1. A Importância da Busca das Origens
Nossa conversa hoje vai tratar sobre o conhecimento das origens. O conhecimento, como sabemos, é uma possibilidade exclusiva dos seres humanos. Os animais, embora semelhantes a nós em alguma medida, não desenvolvem a habilidade ligada ao conhecer. O vídeo que acabei de apresentar mostra como as coisas no mundo animal ocorrem de modo mais natural e mais instintivo: apesar das imensas diferenças existentes entre uma tartaruga e um hipopótamo, a convivência e o laço que une os dois podem vir a ser bastante satisfatórios. Basta o amor, diz o vídeo. E quantas vezes ouvimos que a adoção é um ato de amor. É um ato de muito amor sim; quem tem experiência no assunto sabe que o amor é fundamental para que a adoção ocorra dentro de um ambiente favorecedor das potencialidades de uma criança. Mas só ele, não basta. Para que um laço entre duas pessoas se estabeleça e perdure é necessário algo mais. Aliás, é assim que ocorre em todas as nossas relações afetivas, quer se trate de adoção ou não. Isso porque diferentemente dos animais o ser humano é mais complexo e, portanto, muito complicado!!
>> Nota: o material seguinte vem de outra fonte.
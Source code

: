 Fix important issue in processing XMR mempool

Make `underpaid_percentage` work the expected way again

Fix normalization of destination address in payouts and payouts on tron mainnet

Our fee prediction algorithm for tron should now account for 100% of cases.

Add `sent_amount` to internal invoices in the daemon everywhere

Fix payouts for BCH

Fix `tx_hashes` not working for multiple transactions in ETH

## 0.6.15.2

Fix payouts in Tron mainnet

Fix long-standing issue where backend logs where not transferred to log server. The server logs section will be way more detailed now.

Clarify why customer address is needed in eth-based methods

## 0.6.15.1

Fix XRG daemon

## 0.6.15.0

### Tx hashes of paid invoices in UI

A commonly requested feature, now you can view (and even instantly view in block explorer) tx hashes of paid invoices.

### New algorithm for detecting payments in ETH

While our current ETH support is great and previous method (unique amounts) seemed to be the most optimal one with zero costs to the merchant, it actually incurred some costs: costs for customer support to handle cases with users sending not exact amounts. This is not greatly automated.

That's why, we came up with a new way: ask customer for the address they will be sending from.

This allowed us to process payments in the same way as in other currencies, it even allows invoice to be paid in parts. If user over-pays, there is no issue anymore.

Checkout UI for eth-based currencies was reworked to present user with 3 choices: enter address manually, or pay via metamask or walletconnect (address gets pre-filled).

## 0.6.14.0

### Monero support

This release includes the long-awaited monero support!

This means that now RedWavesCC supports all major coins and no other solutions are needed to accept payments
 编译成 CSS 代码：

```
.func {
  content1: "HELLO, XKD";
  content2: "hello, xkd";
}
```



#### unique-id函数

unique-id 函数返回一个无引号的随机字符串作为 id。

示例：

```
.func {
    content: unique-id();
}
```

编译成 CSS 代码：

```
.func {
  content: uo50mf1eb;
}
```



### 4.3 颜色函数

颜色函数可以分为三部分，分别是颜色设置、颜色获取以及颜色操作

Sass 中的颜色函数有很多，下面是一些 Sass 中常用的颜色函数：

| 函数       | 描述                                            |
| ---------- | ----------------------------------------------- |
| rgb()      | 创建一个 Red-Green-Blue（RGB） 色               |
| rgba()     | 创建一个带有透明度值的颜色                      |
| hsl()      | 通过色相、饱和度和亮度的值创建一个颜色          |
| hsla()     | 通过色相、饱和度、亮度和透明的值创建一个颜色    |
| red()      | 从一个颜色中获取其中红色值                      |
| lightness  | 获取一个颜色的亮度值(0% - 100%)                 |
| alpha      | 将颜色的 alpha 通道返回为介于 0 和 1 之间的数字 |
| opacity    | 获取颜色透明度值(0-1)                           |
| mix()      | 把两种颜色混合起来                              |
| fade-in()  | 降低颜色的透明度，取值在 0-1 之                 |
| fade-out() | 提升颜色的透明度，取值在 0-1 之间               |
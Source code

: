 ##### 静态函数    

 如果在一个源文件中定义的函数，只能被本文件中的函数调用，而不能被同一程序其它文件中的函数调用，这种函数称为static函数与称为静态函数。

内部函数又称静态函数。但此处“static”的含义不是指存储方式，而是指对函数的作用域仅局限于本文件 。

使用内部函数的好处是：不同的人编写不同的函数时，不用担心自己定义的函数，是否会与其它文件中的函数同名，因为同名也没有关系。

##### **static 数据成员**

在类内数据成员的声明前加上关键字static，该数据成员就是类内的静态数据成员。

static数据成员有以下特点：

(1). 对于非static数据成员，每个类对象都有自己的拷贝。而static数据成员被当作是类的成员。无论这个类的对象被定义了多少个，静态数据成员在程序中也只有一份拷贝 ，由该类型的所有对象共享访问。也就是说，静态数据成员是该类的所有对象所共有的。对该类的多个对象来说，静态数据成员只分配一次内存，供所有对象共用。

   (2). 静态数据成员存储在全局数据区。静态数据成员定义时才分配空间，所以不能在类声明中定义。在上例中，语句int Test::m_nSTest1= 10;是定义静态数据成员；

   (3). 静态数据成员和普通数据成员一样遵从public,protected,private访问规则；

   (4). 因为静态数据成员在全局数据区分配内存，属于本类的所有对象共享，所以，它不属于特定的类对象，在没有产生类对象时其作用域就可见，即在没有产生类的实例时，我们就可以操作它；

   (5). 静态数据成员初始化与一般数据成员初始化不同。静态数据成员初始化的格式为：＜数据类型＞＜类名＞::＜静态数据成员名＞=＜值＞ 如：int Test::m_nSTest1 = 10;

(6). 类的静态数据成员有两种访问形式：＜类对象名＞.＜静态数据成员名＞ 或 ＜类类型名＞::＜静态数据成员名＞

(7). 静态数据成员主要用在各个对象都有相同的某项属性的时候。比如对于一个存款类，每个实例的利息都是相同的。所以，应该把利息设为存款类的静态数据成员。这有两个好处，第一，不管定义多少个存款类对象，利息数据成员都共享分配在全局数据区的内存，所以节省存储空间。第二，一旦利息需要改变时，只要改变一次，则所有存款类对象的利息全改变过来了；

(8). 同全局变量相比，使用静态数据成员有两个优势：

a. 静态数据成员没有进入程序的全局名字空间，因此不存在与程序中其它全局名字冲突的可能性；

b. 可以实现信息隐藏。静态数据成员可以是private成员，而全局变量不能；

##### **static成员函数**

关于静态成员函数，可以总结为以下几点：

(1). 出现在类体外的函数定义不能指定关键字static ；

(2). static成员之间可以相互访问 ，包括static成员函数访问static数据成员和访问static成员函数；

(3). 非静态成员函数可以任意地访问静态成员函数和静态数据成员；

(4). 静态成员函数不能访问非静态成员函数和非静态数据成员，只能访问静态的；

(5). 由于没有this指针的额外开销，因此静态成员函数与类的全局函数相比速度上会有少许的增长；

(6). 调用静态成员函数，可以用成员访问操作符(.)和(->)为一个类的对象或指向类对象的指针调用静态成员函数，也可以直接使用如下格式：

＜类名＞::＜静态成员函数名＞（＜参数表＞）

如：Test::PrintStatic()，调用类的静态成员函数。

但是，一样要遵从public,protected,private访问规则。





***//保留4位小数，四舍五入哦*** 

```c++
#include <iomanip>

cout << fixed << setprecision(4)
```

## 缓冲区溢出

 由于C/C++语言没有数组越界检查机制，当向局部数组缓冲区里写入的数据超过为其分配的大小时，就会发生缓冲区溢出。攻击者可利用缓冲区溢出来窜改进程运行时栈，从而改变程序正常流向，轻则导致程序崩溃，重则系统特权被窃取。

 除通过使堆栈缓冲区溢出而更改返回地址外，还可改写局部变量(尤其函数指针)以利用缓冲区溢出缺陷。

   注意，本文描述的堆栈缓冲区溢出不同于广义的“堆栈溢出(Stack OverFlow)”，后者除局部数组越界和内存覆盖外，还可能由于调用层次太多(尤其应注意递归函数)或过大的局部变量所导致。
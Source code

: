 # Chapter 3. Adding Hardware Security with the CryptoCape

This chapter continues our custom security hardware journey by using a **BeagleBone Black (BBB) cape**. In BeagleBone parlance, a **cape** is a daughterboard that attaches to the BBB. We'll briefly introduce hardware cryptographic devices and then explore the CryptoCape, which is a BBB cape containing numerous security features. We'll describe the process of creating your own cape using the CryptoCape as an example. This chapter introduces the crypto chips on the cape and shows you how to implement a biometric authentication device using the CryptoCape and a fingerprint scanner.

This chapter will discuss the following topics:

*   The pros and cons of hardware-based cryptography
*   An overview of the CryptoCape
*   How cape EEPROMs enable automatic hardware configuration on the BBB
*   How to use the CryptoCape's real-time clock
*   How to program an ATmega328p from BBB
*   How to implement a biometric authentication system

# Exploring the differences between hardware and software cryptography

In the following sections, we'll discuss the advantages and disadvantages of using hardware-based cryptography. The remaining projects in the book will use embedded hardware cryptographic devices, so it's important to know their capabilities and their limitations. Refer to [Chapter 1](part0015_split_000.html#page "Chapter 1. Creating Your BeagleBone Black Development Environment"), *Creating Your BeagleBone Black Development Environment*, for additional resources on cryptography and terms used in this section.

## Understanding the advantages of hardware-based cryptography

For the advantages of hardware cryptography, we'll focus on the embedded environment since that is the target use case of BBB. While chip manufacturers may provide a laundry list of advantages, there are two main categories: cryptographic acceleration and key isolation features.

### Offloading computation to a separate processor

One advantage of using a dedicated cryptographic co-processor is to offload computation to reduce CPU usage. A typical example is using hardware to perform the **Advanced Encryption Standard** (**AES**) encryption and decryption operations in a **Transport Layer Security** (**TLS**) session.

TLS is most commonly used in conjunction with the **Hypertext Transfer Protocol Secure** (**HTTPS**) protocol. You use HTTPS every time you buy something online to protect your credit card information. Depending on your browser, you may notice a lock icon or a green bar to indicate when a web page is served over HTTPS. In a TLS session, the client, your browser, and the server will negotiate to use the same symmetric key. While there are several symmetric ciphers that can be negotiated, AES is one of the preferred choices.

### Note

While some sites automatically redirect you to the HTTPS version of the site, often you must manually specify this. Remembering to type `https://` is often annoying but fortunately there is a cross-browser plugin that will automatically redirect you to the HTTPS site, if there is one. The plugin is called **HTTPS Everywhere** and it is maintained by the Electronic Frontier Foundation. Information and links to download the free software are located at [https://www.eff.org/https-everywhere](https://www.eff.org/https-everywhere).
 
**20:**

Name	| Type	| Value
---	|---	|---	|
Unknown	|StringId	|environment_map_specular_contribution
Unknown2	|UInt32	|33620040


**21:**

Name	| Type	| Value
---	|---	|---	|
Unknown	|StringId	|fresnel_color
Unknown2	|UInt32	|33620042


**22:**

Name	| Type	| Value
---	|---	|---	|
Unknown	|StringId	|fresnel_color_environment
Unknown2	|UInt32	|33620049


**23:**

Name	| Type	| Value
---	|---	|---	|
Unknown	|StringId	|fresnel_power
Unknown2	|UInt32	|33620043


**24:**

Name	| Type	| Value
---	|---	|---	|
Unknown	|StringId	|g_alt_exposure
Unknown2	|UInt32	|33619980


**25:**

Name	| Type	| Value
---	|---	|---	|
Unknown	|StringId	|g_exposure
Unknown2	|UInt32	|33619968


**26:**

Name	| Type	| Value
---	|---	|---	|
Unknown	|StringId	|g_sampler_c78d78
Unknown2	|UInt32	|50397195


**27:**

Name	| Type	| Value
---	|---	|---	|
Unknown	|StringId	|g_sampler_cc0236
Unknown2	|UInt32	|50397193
A pesquisa sobre as próprias origens é inerente à experiência humana. Posso dizer que é uma NECESSIDADE, e vou explicar por quê. Buscar as origens é conhecer algo acerca de si mesmo. Temos necessidade de conhecer sobre nós mesmos e é essa uma condição importantíssima na constituição de nosso mundo interior, nossa subjetividade. Conhecimento e curiosidade é parte fundamental do desenvolvimento de toda criança. A criança em geral inaugura a pesquisa sobre as origens a partir da curiosidade sobre os bebês. Perguntas do tipo: como nasci?, Como entrei na sua barriga?, Como nascem os bebês? São exemplos de questões que surgem num dado momento da vida da criança, em geral em torno dos 3 anos de idade; essas perguntas aparecem devido à necessidade que ela tem de dar sentido e significado à sua pequena existência.
Diferentemente dos animais, todos nós humanos temos necessidade de montar uma história pessoal acerca de nossa inserção no mundo. Nossa história pessoal na verdade não é uma história dos fatos ocorridos. Ela é uma criação, uma montagem, uma “teoria” por assim dizer, que formulamos como se fosse um mito e que tem como objetivo dar significado à nossa inserção no mundo. “Nascemos de quem, quando, onde, quem são os nossos ancestrais?”. O conhecimento sobre as origens está ligado à capacidade de dar sentido a um “quebra-cabeça’ que situará o Lugar que ocupamos na vida; é um saber sobre quem somos e qual a importância que temos para aqueles que nos são muito queridos. Em outras palavras, que LUGAR nós ocupamos no desejo desses Outros. Lugar na vida de alguém. Lugar na mente de alguém.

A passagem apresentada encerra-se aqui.